Although DFT testing can likely be safely omitted in routine ICD generator changes, inadequate R‐wave sensing in sinus rhythm (<5 to 7 mV), even if intermittent, should prompt DFT testing to assess the adequacy of VF sensing. In the event of inadequate sensing during VF, switching to an alternative manufacturer's generator before proceeding to lead revision may be a reasonable bridging solution if an adequate safety margin can be demonstrated. Prolonged interval detection should not be programmed in patients with unreliable VF sensing.
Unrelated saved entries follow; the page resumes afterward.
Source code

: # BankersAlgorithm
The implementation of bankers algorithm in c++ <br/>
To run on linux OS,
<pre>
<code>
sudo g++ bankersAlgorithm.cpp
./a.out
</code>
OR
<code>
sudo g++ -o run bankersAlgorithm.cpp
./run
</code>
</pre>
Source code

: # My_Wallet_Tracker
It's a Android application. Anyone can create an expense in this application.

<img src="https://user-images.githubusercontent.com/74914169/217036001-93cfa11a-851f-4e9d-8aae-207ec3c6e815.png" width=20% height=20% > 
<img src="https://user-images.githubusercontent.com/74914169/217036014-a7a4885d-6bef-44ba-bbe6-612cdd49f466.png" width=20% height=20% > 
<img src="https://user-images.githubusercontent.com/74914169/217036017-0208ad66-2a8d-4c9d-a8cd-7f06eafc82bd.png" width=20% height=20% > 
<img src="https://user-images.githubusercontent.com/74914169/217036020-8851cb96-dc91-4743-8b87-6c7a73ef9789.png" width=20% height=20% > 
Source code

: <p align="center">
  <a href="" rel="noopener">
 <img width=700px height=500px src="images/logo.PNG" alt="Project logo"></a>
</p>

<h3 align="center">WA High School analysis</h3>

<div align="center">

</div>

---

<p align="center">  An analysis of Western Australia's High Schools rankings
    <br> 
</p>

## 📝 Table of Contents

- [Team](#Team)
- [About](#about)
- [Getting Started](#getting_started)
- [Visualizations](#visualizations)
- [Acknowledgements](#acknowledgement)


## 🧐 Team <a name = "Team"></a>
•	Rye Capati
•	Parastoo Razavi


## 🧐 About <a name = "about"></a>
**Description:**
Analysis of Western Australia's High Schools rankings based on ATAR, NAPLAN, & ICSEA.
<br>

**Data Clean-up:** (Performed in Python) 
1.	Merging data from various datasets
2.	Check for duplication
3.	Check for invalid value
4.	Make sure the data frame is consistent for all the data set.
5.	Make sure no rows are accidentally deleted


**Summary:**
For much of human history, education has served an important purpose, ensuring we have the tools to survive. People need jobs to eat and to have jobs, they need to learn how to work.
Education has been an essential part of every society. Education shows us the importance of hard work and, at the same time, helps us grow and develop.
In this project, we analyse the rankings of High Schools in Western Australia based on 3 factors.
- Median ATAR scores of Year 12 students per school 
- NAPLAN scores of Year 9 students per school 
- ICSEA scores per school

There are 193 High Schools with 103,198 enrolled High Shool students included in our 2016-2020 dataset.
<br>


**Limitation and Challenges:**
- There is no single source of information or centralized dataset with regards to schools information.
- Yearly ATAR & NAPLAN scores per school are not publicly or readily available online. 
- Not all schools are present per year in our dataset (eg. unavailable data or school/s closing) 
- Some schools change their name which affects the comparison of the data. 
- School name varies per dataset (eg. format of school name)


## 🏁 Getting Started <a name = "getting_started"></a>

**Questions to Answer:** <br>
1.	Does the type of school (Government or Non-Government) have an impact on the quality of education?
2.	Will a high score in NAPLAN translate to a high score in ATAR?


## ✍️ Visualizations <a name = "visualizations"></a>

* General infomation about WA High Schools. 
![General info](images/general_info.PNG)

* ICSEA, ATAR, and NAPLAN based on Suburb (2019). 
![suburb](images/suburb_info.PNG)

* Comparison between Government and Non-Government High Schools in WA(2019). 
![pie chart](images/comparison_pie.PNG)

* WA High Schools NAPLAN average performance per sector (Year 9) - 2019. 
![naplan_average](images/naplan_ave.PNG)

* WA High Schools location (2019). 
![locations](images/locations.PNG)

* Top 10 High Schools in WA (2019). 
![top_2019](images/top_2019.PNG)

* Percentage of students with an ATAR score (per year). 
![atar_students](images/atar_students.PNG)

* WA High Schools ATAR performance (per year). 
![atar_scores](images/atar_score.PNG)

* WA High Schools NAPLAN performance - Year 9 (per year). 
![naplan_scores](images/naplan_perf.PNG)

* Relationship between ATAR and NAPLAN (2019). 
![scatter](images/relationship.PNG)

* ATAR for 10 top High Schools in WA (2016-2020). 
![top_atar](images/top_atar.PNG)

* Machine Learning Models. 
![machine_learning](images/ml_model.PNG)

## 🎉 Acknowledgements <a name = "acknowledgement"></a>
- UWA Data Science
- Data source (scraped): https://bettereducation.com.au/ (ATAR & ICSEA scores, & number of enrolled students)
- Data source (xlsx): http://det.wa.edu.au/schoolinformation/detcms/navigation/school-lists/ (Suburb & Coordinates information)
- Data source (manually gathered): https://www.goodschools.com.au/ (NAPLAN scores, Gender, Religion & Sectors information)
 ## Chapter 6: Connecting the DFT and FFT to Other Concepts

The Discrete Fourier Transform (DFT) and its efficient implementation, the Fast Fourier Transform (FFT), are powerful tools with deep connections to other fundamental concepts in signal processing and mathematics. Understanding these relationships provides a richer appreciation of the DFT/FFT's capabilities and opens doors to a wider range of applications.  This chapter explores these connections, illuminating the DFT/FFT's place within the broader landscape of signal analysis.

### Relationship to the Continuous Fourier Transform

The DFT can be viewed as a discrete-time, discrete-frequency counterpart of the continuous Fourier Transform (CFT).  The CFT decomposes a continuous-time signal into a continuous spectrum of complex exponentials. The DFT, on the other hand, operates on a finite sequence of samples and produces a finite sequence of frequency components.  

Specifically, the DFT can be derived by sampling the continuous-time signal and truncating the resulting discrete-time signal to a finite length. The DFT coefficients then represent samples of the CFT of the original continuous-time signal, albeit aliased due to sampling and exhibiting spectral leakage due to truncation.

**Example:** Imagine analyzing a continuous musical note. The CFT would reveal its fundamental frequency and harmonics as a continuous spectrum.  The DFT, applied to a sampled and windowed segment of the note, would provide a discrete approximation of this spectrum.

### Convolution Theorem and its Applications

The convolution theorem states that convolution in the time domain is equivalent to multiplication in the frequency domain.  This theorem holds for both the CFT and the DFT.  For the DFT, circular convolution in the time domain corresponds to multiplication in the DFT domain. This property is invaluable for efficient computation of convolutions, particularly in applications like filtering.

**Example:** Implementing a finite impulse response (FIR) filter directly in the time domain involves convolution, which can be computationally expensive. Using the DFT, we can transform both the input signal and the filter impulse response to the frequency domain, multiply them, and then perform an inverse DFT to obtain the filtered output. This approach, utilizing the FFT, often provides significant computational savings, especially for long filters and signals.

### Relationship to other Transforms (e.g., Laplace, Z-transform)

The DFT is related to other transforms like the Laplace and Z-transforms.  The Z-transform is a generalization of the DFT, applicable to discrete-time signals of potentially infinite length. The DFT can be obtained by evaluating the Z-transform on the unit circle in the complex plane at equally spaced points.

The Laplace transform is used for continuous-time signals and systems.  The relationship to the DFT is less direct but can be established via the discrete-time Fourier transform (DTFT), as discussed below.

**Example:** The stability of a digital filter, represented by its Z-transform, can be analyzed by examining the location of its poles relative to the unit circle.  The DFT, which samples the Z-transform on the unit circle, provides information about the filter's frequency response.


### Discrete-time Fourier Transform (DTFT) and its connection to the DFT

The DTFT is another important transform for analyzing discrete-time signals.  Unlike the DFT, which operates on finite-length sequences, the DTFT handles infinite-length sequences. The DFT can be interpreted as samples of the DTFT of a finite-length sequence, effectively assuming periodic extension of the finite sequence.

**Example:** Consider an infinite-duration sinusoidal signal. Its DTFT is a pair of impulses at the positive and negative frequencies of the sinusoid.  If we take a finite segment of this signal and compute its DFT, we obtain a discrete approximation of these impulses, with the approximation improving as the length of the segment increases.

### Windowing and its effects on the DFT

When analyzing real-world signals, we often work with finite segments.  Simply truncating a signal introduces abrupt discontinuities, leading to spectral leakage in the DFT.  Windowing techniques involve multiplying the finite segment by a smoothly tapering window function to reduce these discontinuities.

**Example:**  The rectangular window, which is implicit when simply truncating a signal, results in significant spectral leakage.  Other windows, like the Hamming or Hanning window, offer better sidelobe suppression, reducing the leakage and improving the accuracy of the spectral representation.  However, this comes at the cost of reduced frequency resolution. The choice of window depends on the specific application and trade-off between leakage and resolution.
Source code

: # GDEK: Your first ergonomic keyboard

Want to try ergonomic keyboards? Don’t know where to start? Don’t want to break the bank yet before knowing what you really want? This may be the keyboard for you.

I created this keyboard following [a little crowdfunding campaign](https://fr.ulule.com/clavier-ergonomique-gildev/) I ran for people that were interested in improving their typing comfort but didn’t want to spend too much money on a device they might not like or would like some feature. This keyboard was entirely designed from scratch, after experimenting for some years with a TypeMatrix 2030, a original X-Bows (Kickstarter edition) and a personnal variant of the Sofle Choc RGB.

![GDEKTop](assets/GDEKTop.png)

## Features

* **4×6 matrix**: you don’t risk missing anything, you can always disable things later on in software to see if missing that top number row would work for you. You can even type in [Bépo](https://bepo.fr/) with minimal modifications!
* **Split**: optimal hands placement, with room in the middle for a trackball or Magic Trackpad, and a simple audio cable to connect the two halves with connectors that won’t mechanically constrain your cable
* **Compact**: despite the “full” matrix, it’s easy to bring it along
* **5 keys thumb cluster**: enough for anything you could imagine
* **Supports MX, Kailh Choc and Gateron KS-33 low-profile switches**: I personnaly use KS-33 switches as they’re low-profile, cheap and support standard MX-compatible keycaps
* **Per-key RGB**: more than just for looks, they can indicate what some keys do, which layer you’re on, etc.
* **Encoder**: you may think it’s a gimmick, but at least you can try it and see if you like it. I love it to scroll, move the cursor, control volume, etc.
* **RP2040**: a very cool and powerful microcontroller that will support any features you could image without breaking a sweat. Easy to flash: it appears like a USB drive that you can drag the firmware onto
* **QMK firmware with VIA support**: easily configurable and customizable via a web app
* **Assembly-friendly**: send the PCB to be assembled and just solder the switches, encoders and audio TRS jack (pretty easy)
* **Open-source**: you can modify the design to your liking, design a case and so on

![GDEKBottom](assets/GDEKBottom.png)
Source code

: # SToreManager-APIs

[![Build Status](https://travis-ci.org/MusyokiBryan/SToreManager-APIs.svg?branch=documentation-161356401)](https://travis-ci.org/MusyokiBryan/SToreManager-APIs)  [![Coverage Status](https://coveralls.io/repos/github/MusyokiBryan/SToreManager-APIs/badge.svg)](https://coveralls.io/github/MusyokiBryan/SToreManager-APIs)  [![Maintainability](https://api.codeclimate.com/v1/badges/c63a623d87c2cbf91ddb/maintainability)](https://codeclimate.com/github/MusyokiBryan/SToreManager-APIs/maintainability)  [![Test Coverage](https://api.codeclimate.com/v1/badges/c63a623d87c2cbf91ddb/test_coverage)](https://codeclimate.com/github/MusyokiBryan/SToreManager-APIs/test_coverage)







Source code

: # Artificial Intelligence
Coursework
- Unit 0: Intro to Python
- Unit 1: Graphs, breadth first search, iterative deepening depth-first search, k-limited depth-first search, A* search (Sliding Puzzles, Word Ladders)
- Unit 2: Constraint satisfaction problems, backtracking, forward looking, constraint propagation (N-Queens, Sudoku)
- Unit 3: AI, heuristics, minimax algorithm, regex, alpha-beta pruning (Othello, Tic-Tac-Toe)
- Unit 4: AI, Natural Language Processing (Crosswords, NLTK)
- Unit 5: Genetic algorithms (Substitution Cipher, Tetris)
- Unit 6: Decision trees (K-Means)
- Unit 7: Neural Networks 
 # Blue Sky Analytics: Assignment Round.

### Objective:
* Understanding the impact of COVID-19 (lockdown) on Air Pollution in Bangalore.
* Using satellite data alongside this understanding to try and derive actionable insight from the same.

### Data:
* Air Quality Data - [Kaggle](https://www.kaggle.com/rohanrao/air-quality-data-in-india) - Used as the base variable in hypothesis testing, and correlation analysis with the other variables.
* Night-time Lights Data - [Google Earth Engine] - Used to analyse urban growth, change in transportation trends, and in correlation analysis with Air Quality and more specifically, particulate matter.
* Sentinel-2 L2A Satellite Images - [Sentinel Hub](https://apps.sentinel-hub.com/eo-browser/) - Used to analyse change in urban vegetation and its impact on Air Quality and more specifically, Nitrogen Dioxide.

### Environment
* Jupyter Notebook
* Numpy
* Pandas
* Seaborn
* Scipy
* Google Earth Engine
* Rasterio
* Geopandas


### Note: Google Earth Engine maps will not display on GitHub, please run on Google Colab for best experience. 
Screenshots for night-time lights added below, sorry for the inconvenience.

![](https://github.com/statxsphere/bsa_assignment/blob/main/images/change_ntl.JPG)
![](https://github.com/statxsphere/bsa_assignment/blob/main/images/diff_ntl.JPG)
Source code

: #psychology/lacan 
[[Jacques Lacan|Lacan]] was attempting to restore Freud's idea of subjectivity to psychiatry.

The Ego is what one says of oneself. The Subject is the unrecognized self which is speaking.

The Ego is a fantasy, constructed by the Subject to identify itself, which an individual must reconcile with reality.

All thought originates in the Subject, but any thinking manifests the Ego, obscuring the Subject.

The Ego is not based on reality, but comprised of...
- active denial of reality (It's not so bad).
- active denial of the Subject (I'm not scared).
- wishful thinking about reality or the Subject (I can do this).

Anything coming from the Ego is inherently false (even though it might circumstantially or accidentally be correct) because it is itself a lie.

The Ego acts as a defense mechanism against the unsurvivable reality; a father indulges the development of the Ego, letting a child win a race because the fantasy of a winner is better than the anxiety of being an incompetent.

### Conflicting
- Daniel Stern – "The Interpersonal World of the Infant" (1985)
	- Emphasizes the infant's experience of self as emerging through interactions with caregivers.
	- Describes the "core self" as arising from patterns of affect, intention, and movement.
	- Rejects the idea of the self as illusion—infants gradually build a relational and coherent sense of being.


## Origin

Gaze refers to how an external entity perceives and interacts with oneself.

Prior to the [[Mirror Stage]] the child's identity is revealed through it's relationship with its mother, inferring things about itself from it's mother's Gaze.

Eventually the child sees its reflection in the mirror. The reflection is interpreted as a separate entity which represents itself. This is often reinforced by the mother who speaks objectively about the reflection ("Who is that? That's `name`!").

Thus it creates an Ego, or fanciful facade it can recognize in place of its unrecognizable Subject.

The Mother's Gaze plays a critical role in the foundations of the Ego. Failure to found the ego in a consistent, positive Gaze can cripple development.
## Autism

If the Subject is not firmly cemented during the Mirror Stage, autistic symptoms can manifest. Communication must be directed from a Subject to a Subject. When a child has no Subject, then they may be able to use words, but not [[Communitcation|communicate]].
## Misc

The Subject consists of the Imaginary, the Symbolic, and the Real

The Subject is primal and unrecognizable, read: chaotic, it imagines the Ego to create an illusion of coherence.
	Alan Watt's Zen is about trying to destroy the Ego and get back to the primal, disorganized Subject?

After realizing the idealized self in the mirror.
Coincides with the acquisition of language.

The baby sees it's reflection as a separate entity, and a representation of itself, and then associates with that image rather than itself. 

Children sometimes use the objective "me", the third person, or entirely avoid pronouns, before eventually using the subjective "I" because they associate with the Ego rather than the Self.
Improving VF sensing and detection represents an opportunity for manufacturer design, algorithm improvement, and clinical practice improvement, with the goal of further optimizing ICD performance to rescue patients from sudden death.

CONFLICT OF INTEREST

Dr Lee has no disclosures of relevance. Drs Salazar (R38HL143581) and Tseng (R01HL102090, R01HL126555, R01HL147035) reported grants from the National Heart Lung and Blood Institute, and Centers for Disease Control and Prevention (1NU38DP000019‐01‐00).